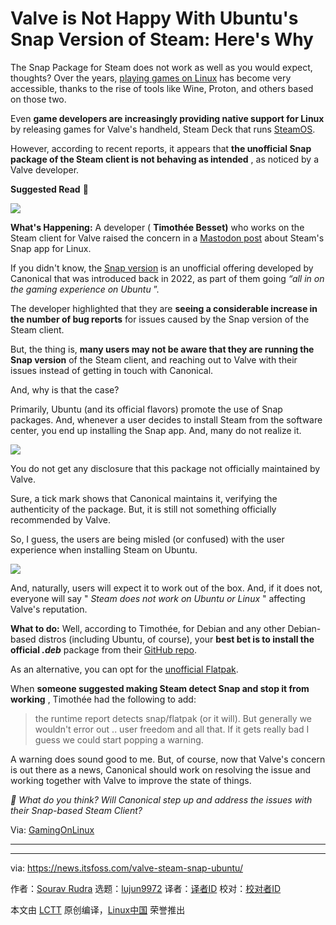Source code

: [#]: subject: "Valve is Not Happy With Ubuntu's Snap Version of Steam: Here's Why"
[#]: via: "https://news.itsfoss.com/valve-steam-snap-ubuntu/"
[#]: author: "Sourav Rudra https://news.itsfoss.com/author/sourav/"
[#]: collector: "lujun9972/lctt-scripts-1700446145"
[#]: translator: " "
[#]: reviewer: " "
[#]: publisher: " "
[#]: url: " "

Valve is Not Happy With Ubuntu's Snap Version of Steam: Here's Why
======
The Snap Package for Steam does not work as well as you would expect,
thoughts?
Over the years, [playing games on Linux][1] has become very accessible, thanks to the rise of tools like Wine, Proton, and others based on those two.

Even **game developers are increasingly providing native support for Linux** by releasing games for Valve's handheld, Steam Deck that runs [SteamOS][2].

However, according to recent reports, it appears that **the unofficial Snap package of the Steam client is not behaving as intended** , as noticed by a Valve developer.

**Suggested Read** 📖

![][3]

**What's Happening:** A developer ( **Timothée Besset)** who works on the Steam client for Valve raised the concern in a [Mastodon post][4] about Steam's Snap app for Linux.

If you didn't know, the [Snap version][5] is an unofficial offering developed by Canonical that was introduced back in 2022, as part of them going _“all in on the gaming experience on Ubuntu_ ”.

The developer highlighted that they are **seeing a considerable increase in the number of bug reports** for issues caused by the Snap version of the Steam client.

But, the thing is, **many users may not be aware that they are running the Snap version** of the Steam client, and reaching out to Valve with their issues instead of getting in touch with Canonical.

And, why is that the case?

Primarily, Ubuntu (and its official flavors) promote the use of Snap packages. And, whenever a user decides to install Steam from the software center, you end up installing the Snap app. And, many do not realize it.

![][6]

You do not get any disclosure that this package not officially maintained by Valve.

Sure, a tick mark shows that Canonical maintains it, verifying the authenticity of the package. But, it is still not something officially recommended by Valve.

So, I guess, the users are being misled (or confused) with the user experience when installing Steam on Ubuntu.

![][7]

And, naturally, users will expect it to work out of the box. And, if it does not, everyone will say " _Steam does not work on Ubuntu or Linux_ " affecting Valve's reputation.

**What to do:** Well, according to Timothée, for Debian and any other Debian-based distros (including Ubuntu, of course), your **best bet is to install the official _.deb_** package from their [GitHub repo][8].

As an alternative, you can opt for the [unofficial Flatpak][9].

When **someone suggested making Steam detect Snap and stop it from working** , Timothée had the following to add:

> the runtime report detects snap/flatpak (or it will). But generally we wouldn't error out .. user freedom and all that. If it gets really bad I guess we could start popping a warning.

A warning does sound good to me. But, of course, now that Valve's concern is out there as a news, Canonical should work on resolving the issue and working together with Valve to improve the state of things.

_💬 What do you think? Will Canonical step up and address the issues with their Snap-based Steam Client?_

Via: [GamingOnLinux][10]

* * *

--------------------------------------------------------------------------------

via: https://news.itsfoss.com/valve-steam-snap-ubuntu/

作者：[Sourav Rudra][a]
选题：[lujun9972][b]
译者：[译者ID](https://github.com/译者ID)
校对：[校对者ID](https://github.com/校对者ID)

本文由 [LCTT](https://github.com/LCTT/TranslateProject) 原创编译，[Linux中国](https://linux.cn/) 荣誉推出

[a]: https://news.itsfoss.com/author/sourav/
[b]: https://github.com/lujun9972
[1]: https://itsfoss.com/linux-gaming-guide/
[2]: https://itsfoss.com/steamos/
[3]: https://itsfoss.com/content/images/size/w256h256/2022/12/android-chrome-192x192.png
[4]: https://mastodon.social/@TTimo/111772575146054328
[5]: https://snapcraft.io/steam
[6]: https://news.itsfoss.com/content/images/2024/01/steam-list-app.png
[7]: https://news.itsfoss.com/content/images/2024/01/steam-snap.png
[8]: https://github.com/ValveSoftware/steam-for-linux/
[9]: https://flathub.org/apps/com.valvesoftware.Steam
[10]: https://www.gamingonlinux.com/2024/01/valve-seeing-increasing-bug-reports-due-to-steam-snap-other-methods-recommended/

━━━━

### Requirement
Each line above where the word "expect" occurs should be copied out.

### Written solution
The Snap Package for Steam does not work as well as you would expect,
And, naturally, users will expect it to work out of the box. And, if it does not, everyone will say " _Steam does not work on Ubuntu or Linux_ " affecting Valve's reputation.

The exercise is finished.